The Offer to Purchase, the related Letter of Transmittal and certain other Offer documents, as well as the Solicitation/Recommendation Statement, will be made available to all stockholders of Dot Hill at no expense to them. The Tender Offer Statement and the Solicitation/Recommendation Statement will be available without charge at the SEC’s web site, at http://www.sec.gov. Free copies of these materials and certain other offering documents will be sent to Dot Hill’s stockholders by the information agent for the Offer.

DOT HILL STOCKHOLDERS AND OTHER INVESTORS ARE URGED TO READ THE TENDER OFFER MATERIALS (INCLUDING THE OFFER TO PURCHASE, RELATED LETTER OF TRANSMITTAL AND CERTAIN OTHER OFFER DOCUMENTS) AND THE SOLICITATION/RECOMMENDATION STATEMENT, INCLUDING ALL AMENDMENTS TO THOSE MATERIALS. SUCH DOCUMENTS WILL CONTAIN IMPORTANT INFORMATION, WHICH SHOULD BE READ CAREFULLY BEFORE ANY DECISION IS MADE WITH RESPECT TO THE TENDER OFFER.

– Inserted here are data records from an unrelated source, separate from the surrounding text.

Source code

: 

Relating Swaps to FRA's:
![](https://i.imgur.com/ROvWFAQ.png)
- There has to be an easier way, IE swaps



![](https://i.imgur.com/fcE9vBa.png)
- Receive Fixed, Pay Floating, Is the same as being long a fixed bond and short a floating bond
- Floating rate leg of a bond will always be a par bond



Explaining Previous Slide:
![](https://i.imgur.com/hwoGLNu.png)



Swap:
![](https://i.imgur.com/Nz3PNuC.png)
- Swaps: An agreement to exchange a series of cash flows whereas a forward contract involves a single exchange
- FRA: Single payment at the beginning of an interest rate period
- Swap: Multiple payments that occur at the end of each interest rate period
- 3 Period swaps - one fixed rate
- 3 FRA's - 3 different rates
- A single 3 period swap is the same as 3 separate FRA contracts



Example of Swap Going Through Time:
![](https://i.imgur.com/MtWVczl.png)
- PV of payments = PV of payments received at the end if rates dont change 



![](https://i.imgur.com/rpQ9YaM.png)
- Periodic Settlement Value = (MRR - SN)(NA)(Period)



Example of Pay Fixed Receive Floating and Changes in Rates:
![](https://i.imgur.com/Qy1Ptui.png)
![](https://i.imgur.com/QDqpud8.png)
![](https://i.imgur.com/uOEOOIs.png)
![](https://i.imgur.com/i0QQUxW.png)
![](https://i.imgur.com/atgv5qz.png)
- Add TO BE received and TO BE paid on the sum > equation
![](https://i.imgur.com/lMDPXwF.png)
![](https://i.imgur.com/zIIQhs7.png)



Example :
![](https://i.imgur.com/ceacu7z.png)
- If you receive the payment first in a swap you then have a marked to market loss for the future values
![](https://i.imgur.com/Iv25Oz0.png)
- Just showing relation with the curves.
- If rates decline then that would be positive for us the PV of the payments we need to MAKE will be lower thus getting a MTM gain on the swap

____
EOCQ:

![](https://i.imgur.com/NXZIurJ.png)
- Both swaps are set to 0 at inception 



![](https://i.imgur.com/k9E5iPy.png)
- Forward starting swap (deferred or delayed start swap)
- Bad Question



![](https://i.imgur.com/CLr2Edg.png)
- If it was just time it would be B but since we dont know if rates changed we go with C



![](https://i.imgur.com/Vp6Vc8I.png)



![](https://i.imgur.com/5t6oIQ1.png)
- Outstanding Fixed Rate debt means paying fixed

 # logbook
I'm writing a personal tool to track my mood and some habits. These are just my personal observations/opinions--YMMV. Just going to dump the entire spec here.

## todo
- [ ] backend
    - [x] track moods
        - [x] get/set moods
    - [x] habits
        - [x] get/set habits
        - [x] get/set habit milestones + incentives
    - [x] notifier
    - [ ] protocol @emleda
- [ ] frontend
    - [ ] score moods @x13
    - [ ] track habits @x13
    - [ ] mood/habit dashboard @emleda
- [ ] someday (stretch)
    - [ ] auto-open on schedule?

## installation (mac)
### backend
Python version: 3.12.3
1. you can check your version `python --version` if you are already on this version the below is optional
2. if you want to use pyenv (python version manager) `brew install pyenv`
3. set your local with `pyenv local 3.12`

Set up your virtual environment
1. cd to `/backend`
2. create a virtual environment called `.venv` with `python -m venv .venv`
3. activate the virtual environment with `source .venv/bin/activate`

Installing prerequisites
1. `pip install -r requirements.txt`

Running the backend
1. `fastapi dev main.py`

Forward Looking Statements

This communication contains forward-looking statements. These forward-looking statements are based on information available to Dot Hill as of the date of this communication. Current expectations, forecasts and assumptions involve a number of risks, uncertainties, and other factors that could cause actual results to differ materially from those anticipated by these forward-looking statements. The actual results of the transaction could vary materially as a result of a number of factors, including: uncertainties as to how many of Dot Hill’s stockholders will tender their stock in the Offer; the possibility that competing offers will be made; the possibility that various closing conditions for the transaction may not be satisfied or waived, including the possibility that required regulatory approvals are not obtained, are delayed or are subject to unanticipated conditions that could adversely affect the combined company or the expected benefits of the transaction; the possibility that the transaction may not be timely completed, if at all; and the possibility that, prior to the completion of the transaction, if at all, Dot Hill’s business may experience significant disruptions due to transaction-related uncertainty. Other factors that may cause actual results to differ materially include those set forth in the reports that Dot Hill files from time to time with the SEC, including Dot Hill’s annual report on Form 10-K for the fiscal year ended December 31, 2014 and subsequent quarterly and current reports on Forms 10-Q and 8-K.